_Work instructions_. Range to output from the entries below: the line containing "Coding Guide Assignments" through the line containing "- A class should". Set it down exactly, ends included, nothing else.

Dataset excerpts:
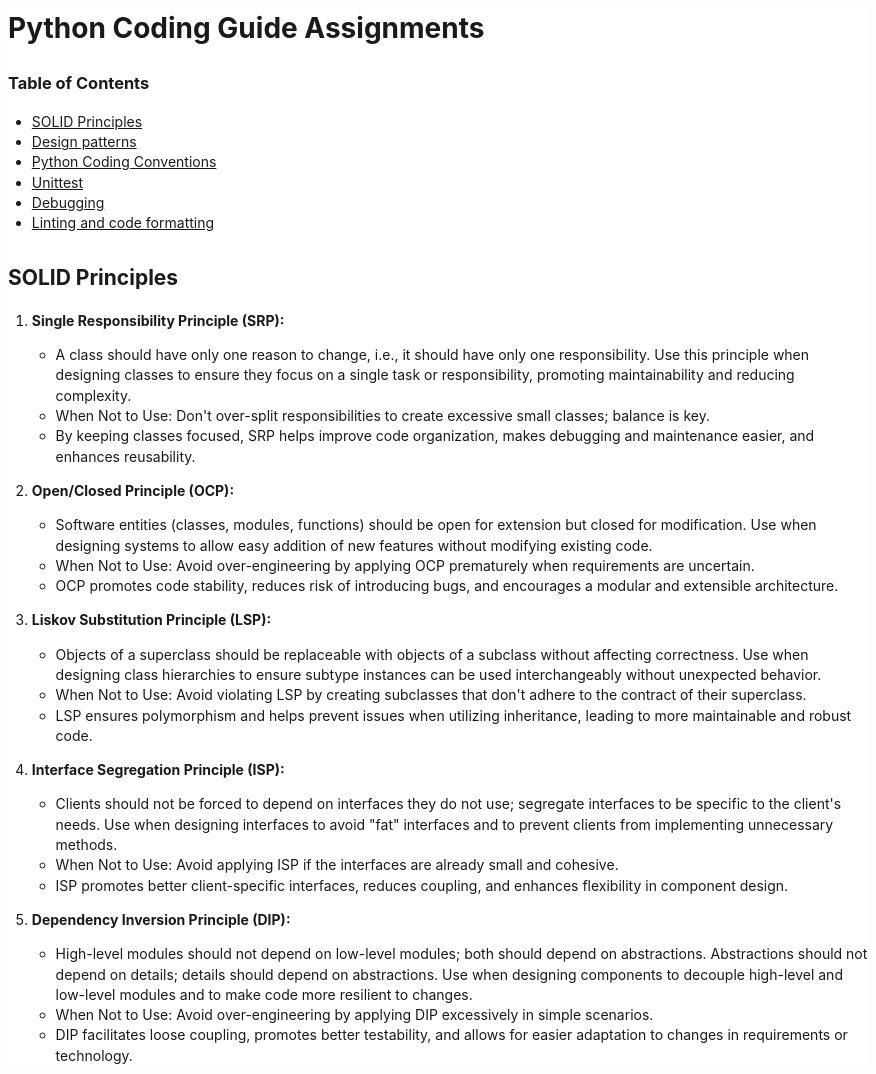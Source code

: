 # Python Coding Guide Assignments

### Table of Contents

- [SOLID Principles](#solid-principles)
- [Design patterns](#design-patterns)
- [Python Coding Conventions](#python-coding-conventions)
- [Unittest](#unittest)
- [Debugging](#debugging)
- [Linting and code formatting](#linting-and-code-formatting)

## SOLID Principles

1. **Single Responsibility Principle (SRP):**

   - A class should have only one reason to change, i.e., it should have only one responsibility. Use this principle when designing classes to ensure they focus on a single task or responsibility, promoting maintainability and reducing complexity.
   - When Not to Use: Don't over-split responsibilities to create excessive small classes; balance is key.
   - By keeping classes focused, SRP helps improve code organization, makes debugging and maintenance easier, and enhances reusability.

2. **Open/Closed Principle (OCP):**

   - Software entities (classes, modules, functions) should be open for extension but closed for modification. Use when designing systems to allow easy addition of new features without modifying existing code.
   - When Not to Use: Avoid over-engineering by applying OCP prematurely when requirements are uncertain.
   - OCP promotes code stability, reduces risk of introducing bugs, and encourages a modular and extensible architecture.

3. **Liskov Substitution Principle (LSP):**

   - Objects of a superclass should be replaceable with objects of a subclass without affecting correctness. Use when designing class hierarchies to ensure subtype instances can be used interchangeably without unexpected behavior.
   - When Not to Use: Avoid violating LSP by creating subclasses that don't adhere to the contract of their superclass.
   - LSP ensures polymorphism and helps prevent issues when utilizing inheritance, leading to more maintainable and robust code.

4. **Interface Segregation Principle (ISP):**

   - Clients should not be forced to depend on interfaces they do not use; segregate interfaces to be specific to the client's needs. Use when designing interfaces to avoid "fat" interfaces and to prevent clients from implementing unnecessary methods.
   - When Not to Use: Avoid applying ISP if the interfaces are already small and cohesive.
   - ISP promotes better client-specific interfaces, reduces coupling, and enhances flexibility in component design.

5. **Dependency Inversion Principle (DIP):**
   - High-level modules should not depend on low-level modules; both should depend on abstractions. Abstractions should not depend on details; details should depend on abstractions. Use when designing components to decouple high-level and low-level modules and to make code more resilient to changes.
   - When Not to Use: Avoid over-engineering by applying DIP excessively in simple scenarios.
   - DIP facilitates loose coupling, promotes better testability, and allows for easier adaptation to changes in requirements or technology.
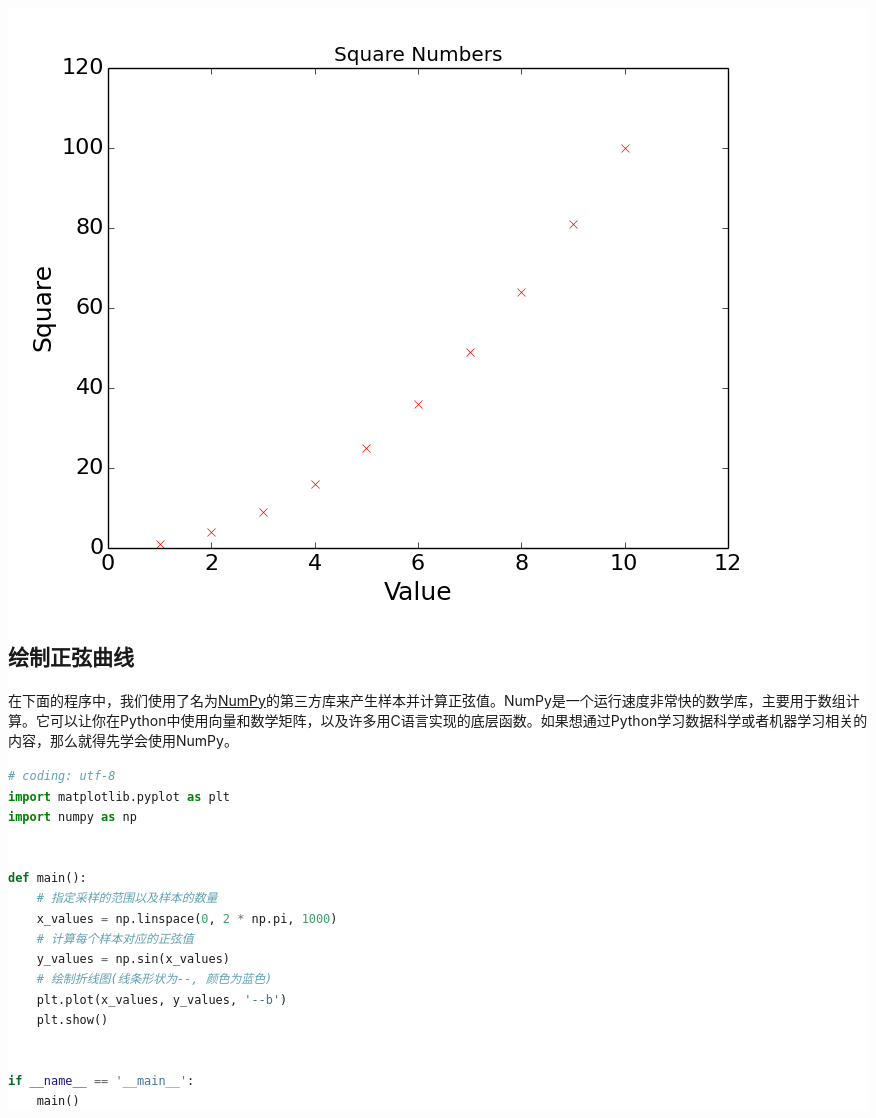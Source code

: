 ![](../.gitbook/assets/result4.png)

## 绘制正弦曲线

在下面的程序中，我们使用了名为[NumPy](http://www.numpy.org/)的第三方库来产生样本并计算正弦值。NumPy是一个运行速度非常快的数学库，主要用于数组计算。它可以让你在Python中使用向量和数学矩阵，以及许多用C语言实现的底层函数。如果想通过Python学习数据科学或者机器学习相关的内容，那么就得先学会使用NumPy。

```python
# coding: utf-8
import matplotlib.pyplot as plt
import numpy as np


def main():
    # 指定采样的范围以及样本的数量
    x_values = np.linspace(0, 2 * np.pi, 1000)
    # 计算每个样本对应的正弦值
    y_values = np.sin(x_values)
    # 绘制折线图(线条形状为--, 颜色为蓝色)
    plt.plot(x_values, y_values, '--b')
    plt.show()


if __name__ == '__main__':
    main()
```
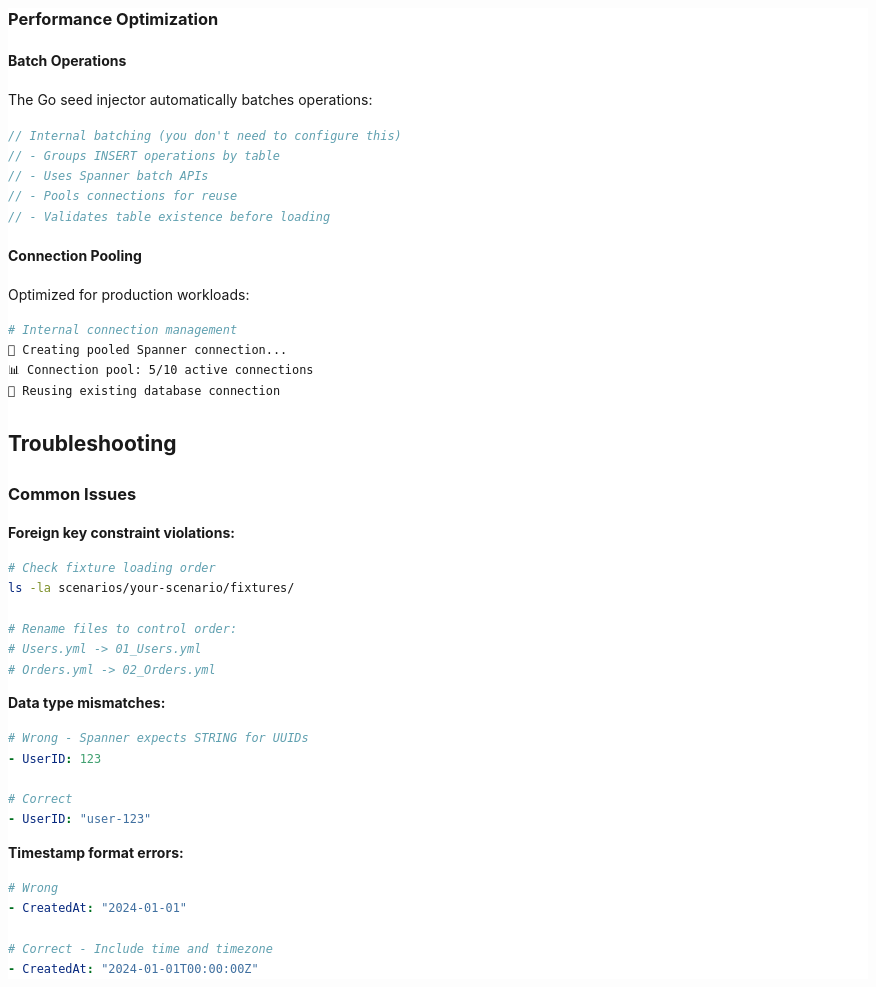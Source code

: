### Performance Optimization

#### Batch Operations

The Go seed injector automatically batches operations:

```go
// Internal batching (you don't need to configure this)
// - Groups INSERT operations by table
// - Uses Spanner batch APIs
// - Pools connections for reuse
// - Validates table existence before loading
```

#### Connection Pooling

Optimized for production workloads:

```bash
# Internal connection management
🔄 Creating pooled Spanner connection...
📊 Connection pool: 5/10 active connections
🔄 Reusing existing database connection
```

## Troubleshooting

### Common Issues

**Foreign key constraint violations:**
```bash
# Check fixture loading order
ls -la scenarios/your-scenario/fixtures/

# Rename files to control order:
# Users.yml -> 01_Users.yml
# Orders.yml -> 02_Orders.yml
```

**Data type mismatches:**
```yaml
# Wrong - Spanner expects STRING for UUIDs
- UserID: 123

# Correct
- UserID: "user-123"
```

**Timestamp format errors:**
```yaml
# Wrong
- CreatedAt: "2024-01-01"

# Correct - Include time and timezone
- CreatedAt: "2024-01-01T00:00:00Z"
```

_Written answer_.
: # Python Coding Guide Assignments

### Table of Contents

- [SOLID Principles](#solid-principles)
- [Design patterns](#design-patterns)
- [Python Coding Conventions](#python-coding-conventions)
- [Unittest](#unittest)
- [Debugging](#debugging)
- [Linting and code formatting](#linting-and-code-formatting)

## SOLID Principles

1. **Single Responsibility Principle (SRP):**

   - A class should have only one reason to change, i.e., it should have only one responsibility. Use this principle when designing classes to ensure they focus on a single task or responsibility, promoting maintainability and reducing complexity.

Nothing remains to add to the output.